Know your "enemy." Identify what causes you stress and find ways around it. For example, some people find stores too crowded in December. If you need to shop, try shopping online from the comfort of your home, or order by phone or mail. Take a half-day off work to shop when stores are less busy. Give home-made gifts or ones that don't need to be bought or wrapped (such as a promise to take someone to the theatre, or a night of babysitting.)

Get enough sleep. Give yourself the gift of a good night's rest. Get your shopping, wrapping, and planning done in time for a full seven to eight hours of sleep each night, and more during periods of extra stress.

Eat your veggies. During stressful times, your immune system could use an extra boost of nutrition.
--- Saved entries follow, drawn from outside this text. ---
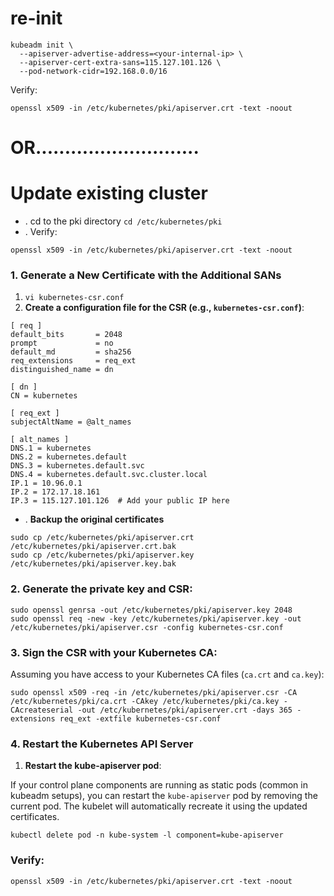 # re-init
```
kubeadm init \
  --apiserver-advertise-address=<your-internal-ip> \
  --apiserver-cert-extra-sans=115.127.101.126 \
  --pod-network-cidr=192.168.0.0/16

```
Verify:
```
openssl x509 -in /etc/kubernetes/pki/apiserver.crt -text -noout
```
# OR............................
# Update existing cluster
* . cd to the pki directory
`cd /etc/kubernetes/pki`
* . Verify:
```
openssl x509 -in /etc/kubernetes/pki/apiserver.crt -text -noout
```

### 1. Generate a New Certificate with the Additional SANs
1. `vi kubernetes-csr.conf`
2.  **Create a configuration file for the CSR (e.g., `kubernetes-csr.conf`)**:
```
[ req ]
default_bits       = 2048
prompt             = no
default_md         = sha256
req_extensions     = req_ext
distinguished_name = dn

[ dn ]
CN = kubernetes

[ req_ext ]
subjectAltName = @alt_names

[ alt_names ]
DNS.1 = kubernetes
DNS.2 = kubernetes.default
DNS.3 = kubernetes.default.svc
DNS.4 = kubernetes.default.svc.cluster.local
IP.1 = 10.96.0.1
IP.2 = 172.17.18.161
IP.3 = 115.127.101.126  # Add your public IP here

```
* . **Backup the original certificates**
```
sudo cp /etc/kubernetes/pki/apiserver.crt /etc/kubernetes/pki/apiserver.crt.bak
sudo cp /etc/kubernetes/pki/apiserver.key /etc/kubernetes/pki/apiserver.key.bak
```

### 2. **Generate the private key and CSR**:
```
sudo openssl genrsa -out /etc/kubernetes/pki/apiserver.key 2048
sudo openssl req -new -key /etc/kubernetes/pki/apiserver.key -out /etc/kubernetes/pki/apiserver.csr -config kubernetes-csr.conf
```
### 3.  **Sign the CSR with your Kubernetes CA**:

Assuming you have access to your Kubernetes CA files (`ca.crt` and `ca.key`):

```
sudo openssl x509 -req -in /etc/kubernetes/pki/apiserver.csr -CA /etc/kubernetes/pki/ca.crt -CAkey /etc/kubernetes/pki/ca.key -CAcreateserial -out /etc/kubernetes/pki/apiserver.crt -days 365 -extensions req_ext -extfile kubernetes-csr.conf
```

### 4. Restart the Kubernetes API Server

1.  **Restart the kube-apiserver pod**:

If your control plane components are running as static pods (common in kubeadm setups), you can restart the `kube-apiserver` pod by removing the current pod. The kubelet will automatically recreate it using the updated certificates.

`kubectl delete pod -n kube-system -l component=kube-apiserver`

### Verify:
```
openssl x509 -in /etc/kubernetes/pki/apiserver.crt -text -noout
```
Keep fresh or canned veggies on hand to supplement your meals or fill in the gaps as snacks. For further information, see "Savour the flavours of the season – without overdoing it!"
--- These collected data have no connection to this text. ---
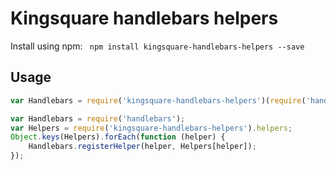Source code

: # Kingsquare handlebars helpers

Install using npm: ``` npm install kingsquare-handlebars-helpers --save```

## Usage

```javascript
var Handlebars = require('kingsquare-handlebars-helpers')(require('handlebars'));
```

```javascript
var Handlebars = require('handlebars');
var Helpers = require('kingsquare-handlebars-helpers').helpers;
Object.keys(Helpers).forEach(function (helper) {
    Handlebars.registerHelper(helper, Helpers[helper]);
});
```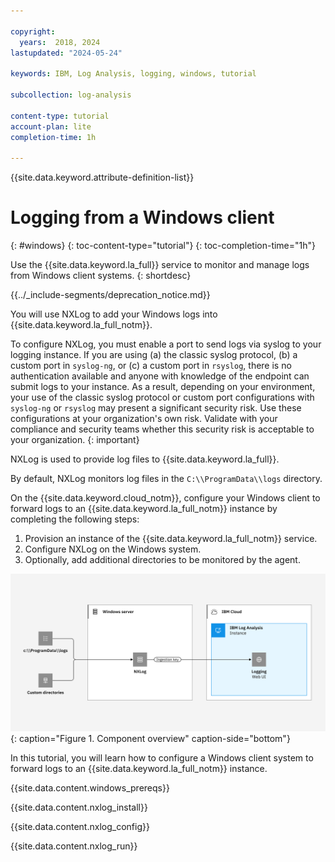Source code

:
```yaml
---

copyright:
  years:  2018, 2024
lastupdated: "2024-05-24"

keywords: IBM, Log Analysis, logging, windows, tutorial

subcollection: log-analysis

content-type: tutorial
account-plan: lite
completion-time: 1h

---
```


{{site.data.keyword.attribute-definition-list}}


# Logging from a Windows client
{: #windows}
{: toc-content-type="tutorial"}
{: toc-completion-time="1h"}

Use the {{site.data.keyword.la_full}} service to monitor and manage logs from Windows client systems.
{: shortdesc}

<!-- common deprecation notice -->
{{../_include-segments/deprecation_notice.md}}

You will use NXLog to add your Windows logs into {{site.data.keyword.la_full_notm}}.

To configure NXLog, you must enable a port to send logs via syslog to your logging instance. If you are using (a) the classic syslog protocol, (b) a custom port in `syslog-ng`, or (c) a custom port in `rsyslog`, there is no authentication available and anyone with knowledge of the endpoint can submit logs to your instance. As a result, depending on your environment, your use of the classic syslog protocol or custom port configurations with `syslog-ng` or `rsyslog` may present a significant security risk.  Use these configurations at your organization's own risk.  Validate with your compliance and security teams whether this security risk is acceptable to your organization.
{: important}

NXLog is used to provide log files to {{site.data.keyword.la_full}}.

By default, NXLog monitors log files in the `C:\\ProgramData\\logs` directory.

On the {{site.data.keyword.cloud_notm}}, configure your Windows client to forward logs to an {{site.data.keyword.la_full_notm}} instance by completing the following steps:

1. Provision an instance of the {{site.data.keyword.la_full_notm}} service.
2. Configure NXLog on the Windows system.
3. Optionally, add additional directories to be monitored by the agent.

![Component overview on the {{site.data.keyword.cloud_notm}}](../images/Log-Analysis-04-Windows.svg "Component overview on the {{site.data.keyword.cloud_notm}}"){: caption="Figure 1. Component overview" caption-side="bottom"}

In this tutorial, you will learn how to configure a Windows client system to forward logs to an {{site.data.keyword.la_full_notm}} instance.

{{site.data.content.windows_prereqs}}

{{site.data.content.nxlog_install}}

{{site.data.content.nxlog_config}}

{{site.data.content.nxlog_run}}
Avoid using caffeine, alcohol, or tobacco as a prop to help you keep going. If you find you can't keep up with your schedule, it may mean you need to re-evaluate and reduce some of your commitments.
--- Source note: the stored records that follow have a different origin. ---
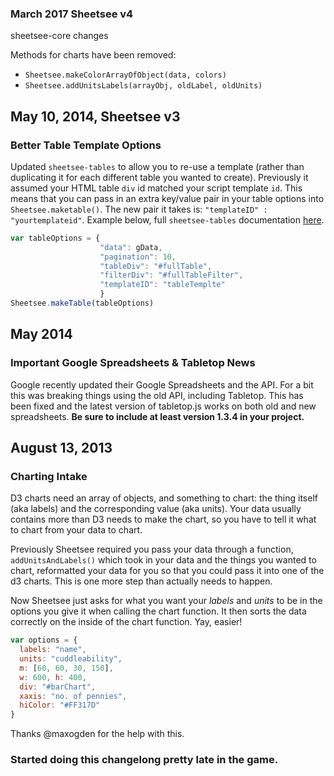### March 2017 Sheetsee v4

sheetsee-core changes

Methods for charts have been removed:
- `Sheetsee.makeColorArrayOfObject(data, colors)`
- `Sheetsee.addUnitsLabels(arrayObj, oldLabel, oldUnits)`


## May 10, 2014, Sheetsee v3
### Better Table Template Options

Updated `sheetsee-tables` to allow you to re-use a template (rather than duplicating it for each different table you wanted to create). Previously it assumed your HTML table `div` id matched your script template `id`. This means that you can pass in an extra key/value pair in your table options into `Sheetsee.maketable()`. The new pair it takes is: `"templateID" : "yourtemplateid"`. Example below, full `sheetsee-tables` documentation [here](docs/sheetsee-tables.html).

```JavaScript
var tableOptions = {
                    "data": gData,
                    "pagination": 10,
                    "tableDiv": "#fullTable",
                    "filterDiv": "#fullTableFilter",
                    "templateID": "tableTemplte"
                    }
Sheetsee.makeTable(tableOptions)
```

## May 2014
### Important Google Spreadsheets & Tabletop News

Google recently updated their Google Spreadsheets and the API. For a bit this was breaking things using the old API, including Tabletop. This has been fixed and the latest version of tabletop.js works on both old and new spreadsheets. **Be sure to include at least version 1.3.4 in your project.**

## August 13, 2013
### Charting Intake

D3 charts need an array of objects, and something to chart: the thing itself (aka labels) and the corresponding value (aka units). Your data usually contains more than D3 needs to make the chart, so you have to tell it what to chart from your data to chart.

Previously Sheetsee required you pass your data through a function, `addUnitsAndLabels()` which took in your data and the things you wanted to chart, reformatted your data for you so that you could pass it into one of the d3 charts. This is one more step than actually needs to happen.

Now Sheetsee just asks for what you want your _labels_ and _units_ to be in the options you give it when calling the chart function. It then sorts the data correctly on the inside of the chart function. Yay, easier!

```javascript
var options = {
  labels: "name",
  units: "cuddleability",
  m: [60, 60, 30, 150],
  w: 600, h: 400,
  div: "#barChart",
  xaxis: "no. of pennies",
  hiColor: "#FF317D"
}
```

Thanks @maxogden for the help with this.

### Started doing this changelong pretty late in the game.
Don't overbook. It is all right to say "no" now and again! You have the option of politely declining invitations or rescheduling a few events if need be. Save your strength and holiday spirit for the activities that really matter to you.

Give yourself a break. Many of us get so caught up in giving and sharing with others that we forget to take care of ourselves. Slot in some relaxation time – you deserve it! This is one appointment you really shouldn't decline.

Active living for the holidays

Let it snow! Let it snow! Let it snow? Whether you're a fan of the white stuff or not, it'll be hard for many of us to avoid the snow this winter. Rather than hibernating until spring, embrace the fun, festive, seasonal spirit and take part in some winter fitness.

You could gather your family and friends and make winter fitness a group thing. Or you could head out into the snow with only yourself and a playful, adventurous attitude. Either way, find a place for fitness in your holiday schedule. Physical activity can help relieve stress and burn off some of those holiday indulgences. It doesn't have to take a lot of time, or even be particularly strenuous. Evidence shows that even low-intensity exercise has health benefits.

Keep in mind that while physical activity offers a range of health rewards, everyone should proceed at their own pace. If you have been habitually physically inactive, start slowly and gradually add on daily to the amount of exercise you do. If you have health concerns, speak to your health professional about the level or type of activity that is right for you. For extra information on physical fitness, read "Canada's Physical Activity Guide to Healthy Living" at www.phac-aspc.gc.ca.

Try the following activities. Winter has much to offer – get out there and enjoy the season!

Strap on those skates. Whether you're skating on a rink, a lake, or canal, make the most of the outdoor skating season. It's part of the Canadian winter landscape! If you do skate on lakes, canals, or other natural bodies of water, remember that ice can be unpredictable and that you should always check with local authorities in advance about the safety of the ice you'd like to skate on.

Hit the slopes. Snowboarding, downhill skiing, tobogganing... slopes of varying grades provide hours of fun. Ski hills offer ski and snowboard lessons for everyone from beginner level onwards, so the whole family can get involved. And an afternoon of tobogganing can get the heart pumping and the laughter roaring. What better way to top off the holidays?

Ski cross-country. Whether you live in an urban or rural setting, Canada has a wealth of nearby parks and trails just waiting to be explored. Before you venture out, familiarize yourself with appropriate safety precautions. Contact your local cross-country ski organization for more details.

Walk in a winter wonderland. Or, better yet, put on the snowshoes. "Snowshoeing in a winter wonderland" doesn't have the same ring, but it may be just the way to slow down the holiday pace and appreciate the beauty that the season has to offer – and get some good exercise too!